PROBLEM TO SOLVE:
Within the records below, reproduce without change the lines from the line that has "unanticipated price spike (right plot in" through the line that has "a 4 hour BESS, \textasciitilde40--43\%", and only those.

RAW DATA:

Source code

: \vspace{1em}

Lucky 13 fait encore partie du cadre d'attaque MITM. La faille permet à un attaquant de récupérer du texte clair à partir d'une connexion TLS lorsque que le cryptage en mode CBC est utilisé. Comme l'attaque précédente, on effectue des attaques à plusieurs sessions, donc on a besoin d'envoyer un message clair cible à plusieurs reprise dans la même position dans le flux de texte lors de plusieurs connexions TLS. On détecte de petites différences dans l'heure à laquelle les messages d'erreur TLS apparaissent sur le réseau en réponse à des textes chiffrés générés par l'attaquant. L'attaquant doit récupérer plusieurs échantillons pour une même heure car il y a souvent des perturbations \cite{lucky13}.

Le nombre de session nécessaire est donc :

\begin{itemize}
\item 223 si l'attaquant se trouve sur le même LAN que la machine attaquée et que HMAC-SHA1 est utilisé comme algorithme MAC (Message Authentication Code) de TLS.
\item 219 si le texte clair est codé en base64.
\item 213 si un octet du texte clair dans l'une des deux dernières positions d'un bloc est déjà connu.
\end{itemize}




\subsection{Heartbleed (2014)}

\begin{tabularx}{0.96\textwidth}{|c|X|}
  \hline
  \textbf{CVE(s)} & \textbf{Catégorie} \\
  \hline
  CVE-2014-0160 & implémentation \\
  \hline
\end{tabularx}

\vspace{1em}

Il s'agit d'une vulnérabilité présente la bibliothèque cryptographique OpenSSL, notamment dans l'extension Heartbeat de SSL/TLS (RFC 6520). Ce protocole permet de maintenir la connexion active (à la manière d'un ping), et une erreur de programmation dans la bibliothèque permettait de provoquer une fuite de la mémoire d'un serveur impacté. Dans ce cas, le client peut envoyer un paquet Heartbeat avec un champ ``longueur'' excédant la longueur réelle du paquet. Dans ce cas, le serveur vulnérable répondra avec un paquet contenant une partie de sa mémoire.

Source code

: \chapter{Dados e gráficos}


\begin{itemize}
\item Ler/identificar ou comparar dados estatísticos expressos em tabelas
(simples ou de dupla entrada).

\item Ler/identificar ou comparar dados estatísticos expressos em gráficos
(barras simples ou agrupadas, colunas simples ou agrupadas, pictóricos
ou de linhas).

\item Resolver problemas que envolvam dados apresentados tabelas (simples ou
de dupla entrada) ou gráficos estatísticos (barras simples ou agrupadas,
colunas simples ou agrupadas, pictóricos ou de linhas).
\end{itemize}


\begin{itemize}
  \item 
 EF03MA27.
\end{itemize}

==

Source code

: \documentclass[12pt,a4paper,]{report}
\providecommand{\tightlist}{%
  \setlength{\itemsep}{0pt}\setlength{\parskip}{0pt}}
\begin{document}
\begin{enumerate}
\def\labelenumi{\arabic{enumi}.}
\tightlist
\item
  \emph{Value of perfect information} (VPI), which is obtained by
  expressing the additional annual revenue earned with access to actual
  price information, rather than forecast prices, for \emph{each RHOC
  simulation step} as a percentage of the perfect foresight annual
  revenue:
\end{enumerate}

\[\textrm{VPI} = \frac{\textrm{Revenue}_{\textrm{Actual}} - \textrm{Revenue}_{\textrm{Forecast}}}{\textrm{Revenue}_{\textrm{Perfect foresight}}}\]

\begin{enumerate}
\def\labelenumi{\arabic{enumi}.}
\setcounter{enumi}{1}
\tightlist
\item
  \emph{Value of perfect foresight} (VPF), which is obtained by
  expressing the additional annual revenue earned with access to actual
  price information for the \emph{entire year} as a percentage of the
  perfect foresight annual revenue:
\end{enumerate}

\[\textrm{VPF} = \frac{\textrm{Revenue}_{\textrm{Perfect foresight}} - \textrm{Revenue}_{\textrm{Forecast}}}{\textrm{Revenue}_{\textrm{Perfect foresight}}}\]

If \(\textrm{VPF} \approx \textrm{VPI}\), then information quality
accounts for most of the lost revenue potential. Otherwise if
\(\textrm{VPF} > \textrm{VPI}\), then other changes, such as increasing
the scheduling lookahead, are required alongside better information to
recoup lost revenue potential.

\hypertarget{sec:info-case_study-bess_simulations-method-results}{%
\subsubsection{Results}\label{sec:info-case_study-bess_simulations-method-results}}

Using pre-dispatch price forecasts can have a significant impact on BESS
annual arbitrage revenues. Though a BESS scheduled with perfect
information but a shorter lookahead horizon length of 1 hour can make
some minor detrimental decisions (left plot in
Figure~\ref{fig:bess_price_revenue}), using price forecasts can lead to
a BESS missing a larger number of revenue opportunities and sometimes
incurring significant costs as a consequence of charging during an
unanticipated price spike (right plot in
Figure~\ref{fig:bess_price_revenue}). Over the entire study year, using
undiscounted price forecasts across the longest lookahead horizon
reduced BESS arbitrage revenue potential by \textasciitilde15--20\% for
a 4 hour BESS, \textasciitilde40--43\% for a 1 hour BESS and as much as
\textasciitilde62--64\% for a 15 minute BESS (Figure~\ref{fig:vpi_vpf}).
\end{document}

ANSWER FOR THIS EXERCISE:
unanticipated price spike (right plot in
Figure~\ref{fig:bess_price_revenue}). Over the entire study year, using
undiscounted price forecasts across the longest lookahead horizon
reduced BESS arbitrage revenue potential by \textasciitilde15--20\% for
a 4 hour BESS, \textasciitilde40--43\% for a 1 hour BESS and as much as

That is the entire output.